## Data to process
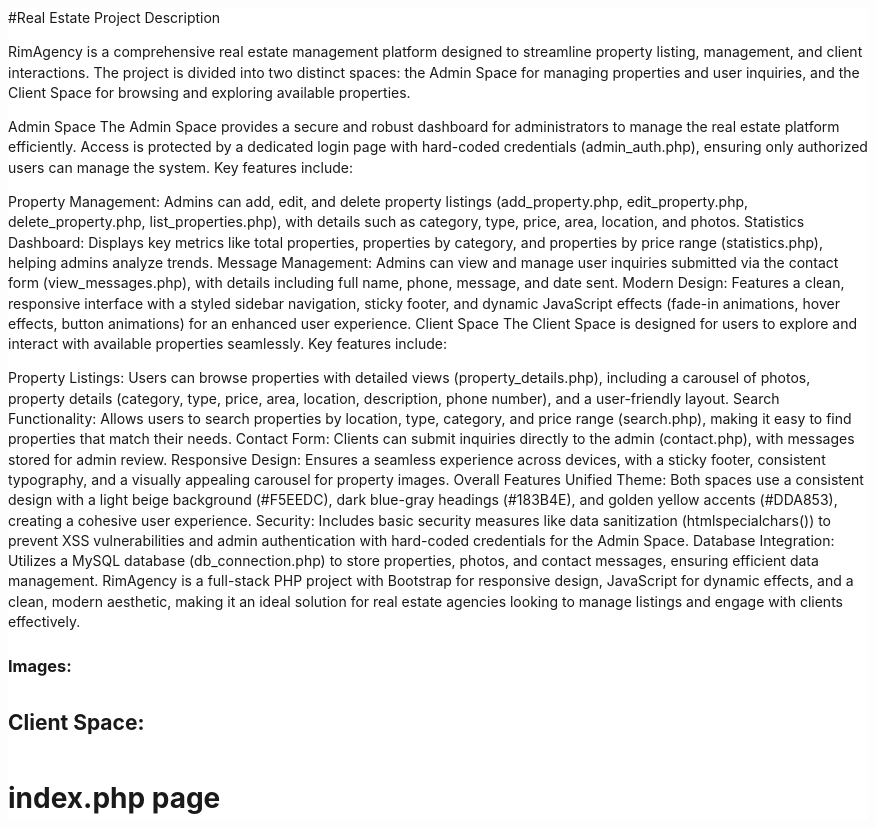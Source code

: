 #Real Estate Project Description

RimAgency is a comprehensive real estate management platform designed to streamline property listing, management, and client interactions. The project is divided into two distinct spaces: the Admin Space for managing properties and user inquiries, and the Client Space for browsing and exploring available properties.

Admin Space
The Admin Space provides a secure and robust dashboard for administrators to manage the real estate platform efficiently. Access is protected by a dedicated login page with hard-coded credentials (admin_auth.php), ensuring only authorized users can manage the system. Key features include:

Property Management: Admins can add, edit, and delete property listings (add_property.php, edit_property.php, delete_property.php, list_properties.php), with details such as category, type, price, area, location, and photos.
Statistics Dashboard: Displays key metrics like total properties, properties by category, and properties by price range (statistics.php), helping admins analyze trends.
Message Management: Admins can view and manage user inquiries submitted via the contact form (view_messages.php), with details including full name, phone, message, and date sent.
Modern Design: Features a clean, responsive interface with a styled sidebar navigation, sticky footer, and dynamic JavaScript effects (fade-in animations, hover effects, button animations) for an enhanced user experience.
Client Space
The Client Space is designed for users to explore and interact with available properties seamlessly. Key features include:

Property Listings: Users can browse properties with detailed views (property_details.php), including a carousel of photos, property details (category, type, price, area, location, description, phone number), and a user-friendly layout.
Search Functionality: Allows users to search properties by location, type, category, and price range (search.php), making it easy to find properties that match their needs.
Contact Form: Clients can submit inquiries directly to the admin (contact.php), with messages stored for admin review.
Responsive Design: Ensures a seamless experience across devices, with a sticky footer, consistent typography, and a visually appealing carousel for property images.
Overall Features
Unified Theme: Both spaces use a consistent design with a light beige background (#F5EEDC), dark blue-gray headings (#183B4E), and golden yellow accents (#DDA853), creating a cohesive user experience.
Security: Includes basic security measures like data sanitization (htmlspecialchars()) to prevent XSS vulnerabilities and admin authentication with hard-coded credentials for the Admin Space.
Database Integration: Utilizes a MySQL database (db_connection.php) to store properties, photos, and contact messages, ensuring efficient data management.
RimAgency is a full-stack PHP project with Bootstrap for responsive design, JavaScript for dynamic effects, and a clean, modern aesthetic, making it an ideal solution for real estate agencies looking to manage listings and engage with clients effectively.




### Images: 

## Client Space: 
# index.php  page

## Description of the task
Where the line containing "Overall Features" appears, begin a word-for-word copy and carry it through the last line of the listing, leaving out all other lines.

## Worked solution
Overall Features
Unified Theme: Both spaces use a consistent design with a light beige background (#F5EEDC), dark blue-gray headings (#183B4E), and golden yellow accents (#DDA853), creating a cohesive user experience.
Security: Includes basic security measures like data sanitization (htmlspecialchars()) to prevent XSS vulnerabilities and admin authentication with hard-coded credentials for the Admin Space.
Database Integration: Utilizes a MySQL database (db_connection.php) to store properties, photos, and contact messages, ensuring efficient data management.
RimAgency is a full-stack PHP project with Bootstrap for responsive design, JavaScript for dynamic effects, and a clean, modern aesthetic, making it an ideal solution for real estate agencies looking to manage listings and engage with clients effectively.




### Images: 

## Client Space: 
# index.php  page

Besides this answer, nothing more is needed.